The preferred process will now be described with reference to FIGS.
9, 10 and 12.
[0169] FIG. 9 is a spectral representation of different sections of
music, the sections having exit and entry points determined in
accordance with a preferred embodiment. FIG. 9, which shows an edit
point process that can be executed independently for aligning
related themes in selected audio sections, is a precursor to
re-arrangement of selected audio sections into a consolidated data
format that, eventually, is aligned with real-word events to
augment the sensory experience by reinforcing a contribution made
to an accompanying sound stage.
[0170] In FIG. 9a, an audio spectrum 151 for an audio section
("audio section 1") where envelope changes are highly simplified
and shown as blocks with abrupt transitions.

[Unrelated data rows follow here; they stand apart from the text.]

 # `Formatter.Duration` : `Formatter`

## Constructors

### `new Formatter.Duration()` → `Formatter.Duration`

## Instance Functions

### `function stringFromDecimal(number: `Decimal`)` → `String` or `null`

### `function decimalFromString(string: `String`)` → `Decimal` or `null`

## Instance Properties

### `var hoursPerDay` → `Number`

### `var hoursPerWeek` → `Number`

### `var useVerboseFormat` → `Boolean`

The spectrum 151, as
will be understood, has a time domain representation that varies
with time. A time base, in the form of musical bars ("Bar 1" to
"Bar 8" for section 1), partitions the audio section between a
nominally identified "abstract" entry point 152 and a nominally
identified "abstract" exit point 154. The abstract entry point 152
and abstract exit point 154 therefore define the audio section,
with these abstract points determined and selected by either an MIR
function and/or user input to identify a characterizable transition
between different themes within the totality of, for example, an
entire song track. "Themes" are therefore contextually different
aspects with an audio track or assembled composite. Themes can
classify a context of a section both in terms of
perceived/identified similarities or differences. Themes are
therefore coded within a database related to the sections of the
track and may be coded directly into ascribed metadata.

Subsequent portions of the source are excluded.